Counting Repeat Sequence
5
1
Entering edit mode
10.4 years ago
Takeo ▴ 10

Hello-

I want to count repeats in DNA sequnences using Phython

ex ) "AGTCATCATGTGTAAGCGTAGCATCATCATCATCATCATCATCATCATCATCCGTGAGTCAGAGAT"

1. How many time repeat 'CAT'

2. if 'CAT' < 4(times of repeat) = 'boy' , CAT >= 5 = 'girl' (just example!! :-)

Finally, i hope see that

" your 'CAT' repeat is 6,

      so, you are a girl!!!


repeats sequence python • 7.3k views
0
Entering edit mode

Phython?

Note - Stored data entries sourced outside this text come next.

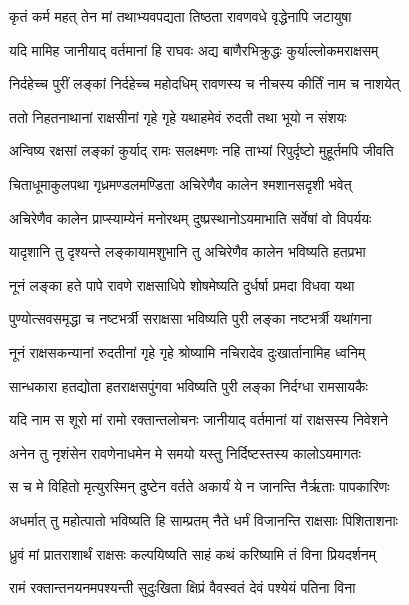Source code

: \twolineshloka
{कृतं कर्म महत् तेन मां तथाभ्यवपद्यता}
{तिष्ठता रावणवधे वृद्धेनापि जटायुषा} %

\twolineshloka
{यदि मामिह जानीयाद् वर्तमानां हि राघवः}
{अद्य बाणैरभिक्रुद्धः कुर्याल्लोकमराक्षसम्} %

\twolineshloka
{निर्दहेच्च पुरीं लङ्कां निर्दहेच्च महोदधिम्}
{रावणस्य च नीचस्य कीर्तिं नाम च नाशयेत्} %

\twolineshloka
{ततो निहतनाथानां राक्षसीनां गृहे गृहे}
{यथाहमेवं रुदती तथा भूयो न संशयः} %

\twolineshloka
{अन्विष्य रक्षसां लङ्कां कुर्याद् रामः सलक्ष्मणः}
{नहि ताभ्यां रिपुर्दृष्टो मुहूर्तमपि जीवति} %

\twolineshloka
{चिताधूमाकुलपथा गृध्रमण्डलमण्डिता}
{अचिरेणैव कालेन श्मशानसदृशी भवेत्} %

\twolineshloka
{अचिरेणैव कालेन प्राप्स्याम्येनं मनोरथम्}
{दुष्प्रस्थानोऽयमाभाति सर्वेषां वो विपर्ययः} %

\twolineshloka
{यादृशानि तु दृश्यन्ते लङ्कायामशुभानि तु}
{अचिरेणैव कालेन भविष्यति हतप्रभा} %

\twolineshloka
{नूनं लङ्का हते पापे रावणे राक्षसाधिपे}
{शोषमेष्यति दुर्धर्षा प्रमदा विधवा यथा} %

\twolineshloka
{पुण्योत्सवसमृद्धा च नष्टभर्त्री सराक्षसा}
{भविष्यति पुरी लङ्का नष्टभर्त्री यथांगना} %

\twolineshloka
{नूनं राक्षसकन्यानां रुदतीनां गृहे गृहे}
{श्रोष्यामि नचिरादेव दुःखार्तानामिह ध्वनिम्} %

\twolineshloka
{सान्धकारा हतद्योता हतराक्षसपुंगवा}
{भविष्यति पुरी लङ्का निर्दग्धा रामसायकैः} %

\twolineshloka
{यदि नाम स शूरो मां रामो रक्तान्तलोचनः}
{जानीयाद् वर्तमानां यां राक्षसस्य निवेशने} %

\twolineshloka
{अनेन तु नृशंसेन रावणेनाधमेन मे}
{समयो यस्तु निर्दिष्टस्तस्य कालोऽयमागतः} %

\twolineshloka
{स च मे विहितो मृत्युरस्मिन् दुष्टेन वर्तते}
{अकार्यं ये न जानन्ति नैर्ऋताः पापकारिणः} %

\twolineshloka
{अधर्मात् तु महोत्पातो भविष्यति हि साम्प्रतम्}
{नैते धर्मं विजानन्ति राक्षसाः पिशिताशनाः} %

\twolineshloka
{ध्रुवं मां प्रातराशार्थं राक्षसः कल्पयिष्यति}
{साहं कथं करिष्यामि तं विना प्रियदर्शनम्} %

\twolineshloka
{रामं रक्तान्तनयनमपश्यन्ती सुदुःखिता}
{क्षिप्रं वैवस्वतं देवं पश्येयं पतिना विना} %

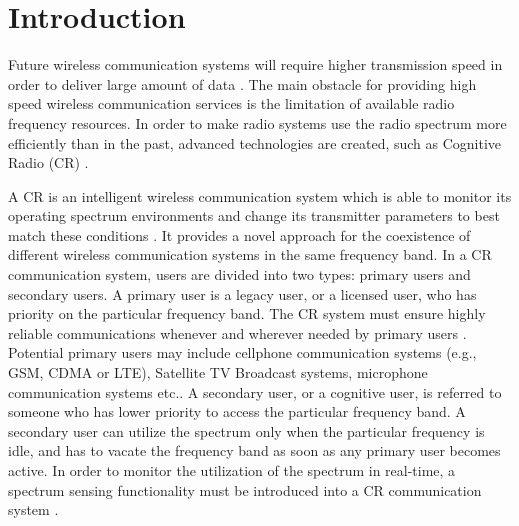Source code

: \chapter{Introduction}
Future wireless communication systems will require higher transmission speed in order to deliver large amount of data \cite{pelcat20133gpp}. The main obstacle for providing high speed wireless communication services is the limitation of available radio frequency resources. In order to make radio systems use the radio spectrum more efficiently than in the past, advanced technologies are created, such as Cognitive Radio (CR) \cite{federal2005notice}. 

A CR is an intelligent wireless communication system which is able to monitor its operating spectrum environments and change its transmitter parameters to best match these conditions \cite{wang2011advances, a001}. It provides a novel approach for the coexistence of different wireless communication systems in the same frequency band. In a CR communication system, users are divided into two types: primary users and secondary users. A primary user is a legacy user, or a licensed user, who has priority on the particular frequency band. The CR system must ensure highly reliable communications whenever and wherever needed by primary users \cite{a001}. Potential primary users may include cellphone communication systems (e.g., GSM, CDMA or LTE), Satellite TV Broadcast systems, microphone communication systems etc.. A secondary user, or a cognitive user, is referred to someone who has lower priority to access the particular frequency band. A secondary user can utilize the spectrum only when the particular frequency is idle, and has to vacate the frequency band as soon as any primary user becomes active. 
In order to monitor the utilization of the spectrum in real-time, a spectrum sensing functionality must be introduced into a CR communication system \cite{buddhikot2007understanding, tandra2009spectrum}.   

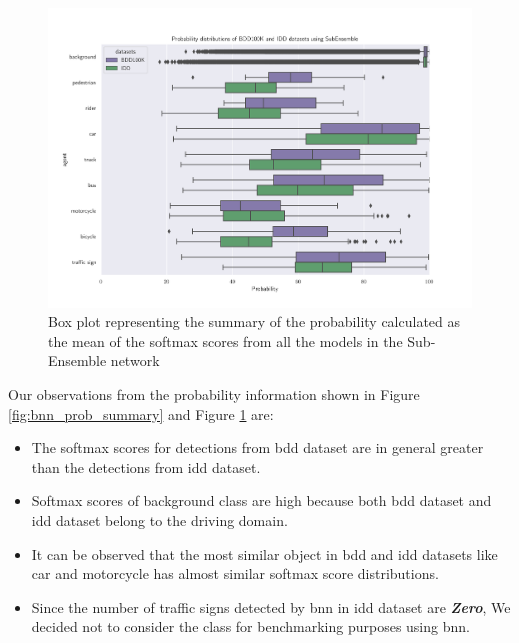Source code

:     \begin{figure}[H]
        \centering
        \includegraphics[scale=0.6]{images/distributions/SubEns_bdd_vs_iid_probabilities.png}
        \caption[Box plot of probability with Sub-Ensemble model]{Box plot representing the summary of the probability calculated as the mean of the softmax scores from all the models in the Sub-Ensemble network}
        \label{fig:subens_prob_summary}
    \end{figure}
    
    Our observations from the probability information shown in Figure \ref{fig:bnn_prob_summary} and Figure \ref{fig:subens_prob_summary} are:
    \begin{itemize}
        \item The softmax scores for detections from \acrshort{bdd} dataset are in general greater than the detections from \acrshort{idd} dataset.
        \item Softmax scores of background class are high because both \acrshort{bdd} dataset and \acrshort{idd} dataset belong to the driving domain.
        \item It can be observed that the most similar object in \acrshort{bdd} and \acrshort{idd} datasets like car and motorcycle has almost similar softmax score distributions.
        \item Since the number of traffic signs detected by \acrshort{bnn} in \acrshort{idd} dataset are \textbf{\textit{Zero}}, We decided not to consider the class for benchmarking purposes using \acrshort{bnn}.
        
    \end{itemize}
    
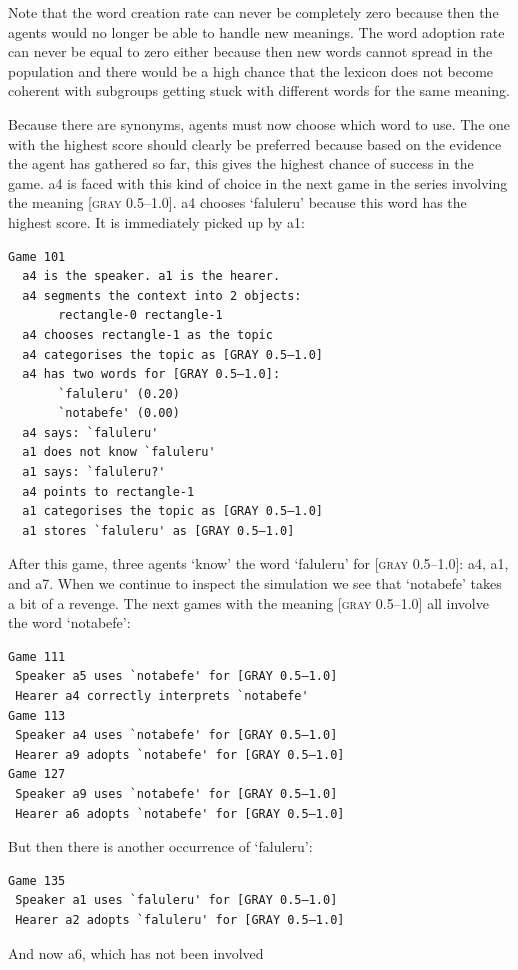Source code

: Note that the word creation 
rate can never be completely zero because then the agents
would no longer be able to handle new meanings. The word 
adoption rate can never be equal to zero either because then 
new words cannot spread in the population and there
would be a high chance that the lexicon does not become coherent
with subgroups getting stuck with different
words for the same meaning. 

Because there are synonyms, agents must now choose
which word to use. The one with the highest
score should clearly be preferred because based on the
evidence the agent has gathered so far, this
gives the highest chance of success in the game. {\bfshape  a4}
is faced with this kind of choice in 
the next game in the series involving the meaning
{}[\textsc{gray} 0.5–1.0]. {\bfshape  a4} chooses `faluleru' because this 
word has the highest score. It is immediately picked up by 
{\bfshape  a1}: 
\clearpage
\begin{verbatim}
Game 101
  a4 is the speaker. a1 is the hearer. 
  a4 segments the context into 2 objects: 
       rectangle-0 rectangle-1
  a4 chooses rectangle-1 as the topic 
  a4 categorises the topic as [GRAY 0.5–1.0]
  a4 has two words for [GRAY 0.5–1.0]:
       `faluleru' (0.20)
       `notabefe' (0.00)
  a4 says: `faluleru'
  a1 does not know `faluleru'
  a1 says: `faluleru?'
  a4 points to rectangle-1
  a1 categorises the topic as [GRAY 0.5–1.0]
  a1 stores `faluleru' as [GRAY 0.5–1.0]
\end{verbatim}
After this game, three agents `know' the word 
`faluleru' for [\textsc{gray} 0.5–1.0]: {\bfshape  a4}, {\bfshape  a1}, 
and {\bfshape  a7}. When we continue to inspect the
simulation we see that `notabefe' takes a bit of 
a revenge. The next games with the 
meaning [\textsc{gray} 0.5–1.0] all involve the word `notabefe': 
\begin{verbatim}
Game 111
 Speaker a5 uses `notabefe' for [GRAY 0.5–1.0]
 Hearer a4 correctly interprets `notabefe'
Game 113
 Speaker a4 uses `notabefe' for [GRAY 0.5–1.0]
 Hearer a9 adopts `notabefe' for [GRAY 0.5–1.0]
Game 127
 Speaker a9 uses `notabefe' for [GRAY 0.5–1.0]
 Hearer a6 adopts `notabefe' for [GRAY 0.5–1.0]
\end{verbatim}
But then there is another occurrence of `faluleru': 
\begin{verbatim}
Game 135 
 Speaker a1 uses `faluleru' for [GRAY 0.5–1.0]
 Hearer a2 adopts `faluleru' for [GRAY 0.5–1.0]
\end{verbatim}
And now {\bfshape  a6}, which has not been involved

No such language, so far as I know :)

0
Entering edit mode

@Takeo, welcome to Biostars.org

7
Entering edit mode
10.4 years ago
fransua ▴ 390

perhaps a fastest way:

s="AGTCATCATGTGTAAGCGTAG*CATCATCATCATCATCATCATCATCATCAT*CCGTGAGTCAGAGA"
print 'girl' if s.count('CAT') > 4 else 'boy'


EDIT: in order to fin specifically repeats:

import re
print 'girl' if len (re.findall('((?<=CAT)CAT)', s)) > 4 else 'boy'

0
Entering edit mode

+1 Wow, this is the best.

0
Entering edit mode

This counts all occurrences not just repeat occurrences.

0
Entering edit mode

@Farhat @Aleksandr Levchuk this is true, and than your solution is good... I also edited my post in order to give an other solution. thanks

0
Entering edit mode

Great! That's a better way.

0
Entering edit mode

@fransua Thank you so much!!! and i have a one question!! if i will add some options, how i can do? ex) if CAT repeat < 4 times ---- boy if CAT repeat > 4 times ---- gilr if CAT repeat > 5 times ---- blue eye gilr if CAT repeat > 6 times ---- black eye gilr if CAT repeat > 7 times ---- brown eye gilr (ALSO, JUST EXAMPLE!!!!)

5
Entering edit mode
10.4 years ago
Farhat ★ 2.9k

Regular expressions would be ideal for dealing with this.

import re

patt='(CAT)+'

string='asdsaCATCATCATsdaCATasa'

p=re.compile(patt)
replen=[sp.end()-sp.start() for sp in p.finditer(string)]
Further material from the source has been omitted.